= Work order =
A faithful copy is required of the lines from the top of the entries through the line that contains "regenerated with clarifications)", both included, with no pictures.

= Source data =
++++++++

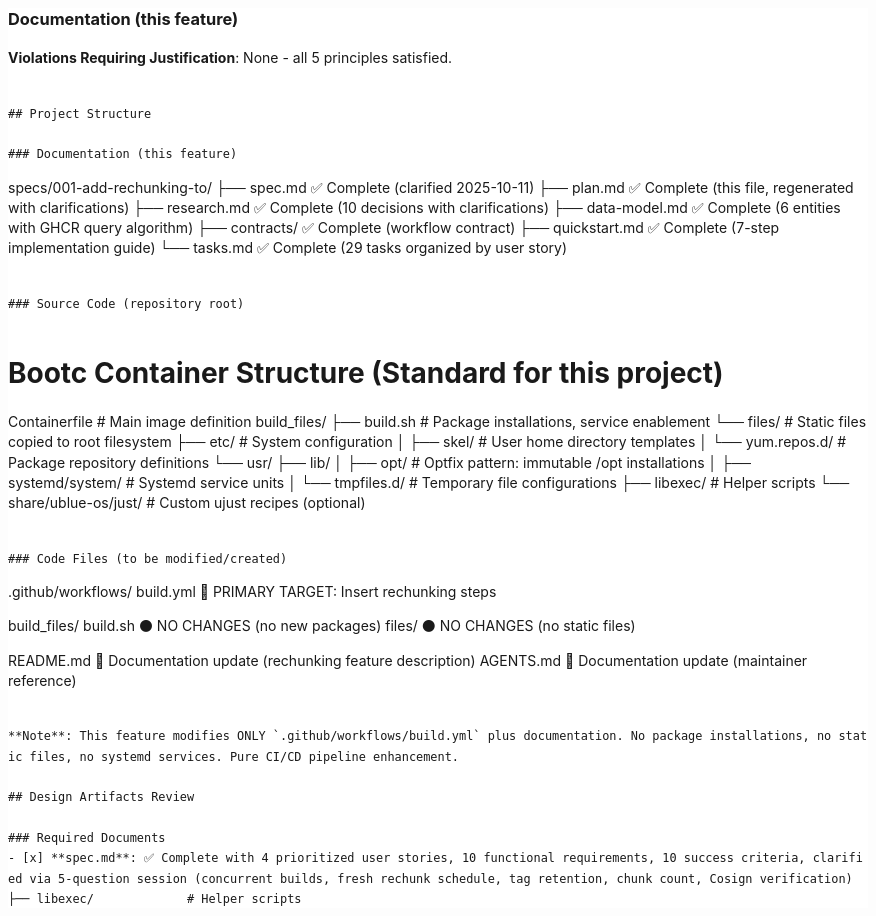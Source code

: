 ### Documentation (this feature)

**Violations Requiring Justification**: None - all 5 principles satisfied.

```

## Project Structure

### Documentation (this feature)

```
specs/001-add-rechunking-to/
├── spec.md          ✅ Complete (clarified 2025-10-11)
├── plan.md          ✅ Complete (this file, regenerated with clarifications)
├── research.md      ✅ Complete (10 decisions with clarifications)
├── data-model.md    ✅ Complete (6 entities with GHCR query algorithm)
├── contracts/       ✅ Complete (workflow contract)
├── quickstart.md    ✅ Complete (7-step implementation guide)
└── tasks.md         ✅ Complete (29 tasks organized by user story)
```

### Source Code (repository root)

```
# Bootc Container Structure (Standard for this project)
Containerfile                    # Main image definition
build_files/
├── build.sh                     # Package installations, service enablement
└── files/                       # Static files copied to root filesystem
    ├── etc/                     # System configuration
    │   ├── skel/                # User home directory templates
    │   └── yum.repos.d/         # Package repository definitions
    └── usr/
        ├── lib/
        │   ├── opt/             # Optfix pattern: immutable /opt installations
        │   ├── systemd/system/  # Systemd service units
        │   └── tmpfiles.d/      # Temporary file configurations
        ├── libexec/             # Helper scripts
        └── share/ublue-os/just/ # Custom ujust recipes (optional)
```

### Code Files (to be modified/created)

```
.github/workflows/
  build.yml        🎯 PRIMARY TARGET: Insert rechunking steps

build_files/
  build.sh         ⚫ NO CHANGES (no new packages)
  files/           ⚫ NO CHANGES (no static files)

README.md          📝 Documentation update (rechunking feature description)
AGENTS.md          📝 Documentation update (maintainer reference)
```

**Note**: This feature modifies ONLY `.github/workflows/build.yml` plus documentation. No package installations, no static files, no systemd services. Pure CI/CD pipeline enhancement.

## Design Artifacts Review

### Required Documents
- [x] **spec.md**: ✅ Complete with 4 prioritized user stories, 10 functional requirements, 10 success criteria, clarified via 5-question session (concurrent builds, fresh rechunk schedule, tag retention, chunk count, Cosign verification)        ├── libexec/             # Helper scripts
```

++++++++

= Answer section =
Source code

: ### Documentation (this feature)

**Violations Requiring Justification**: None - all 5 principles satisfied.

```

## Project Structure

### Documentation (this feature)

```
specs/001-add-rechunking-to/
├── spec.md          ✅ Complete (clarified 2025-10-11)
├── plan.md          ✅ Complete (this file, regenerated with clarifications)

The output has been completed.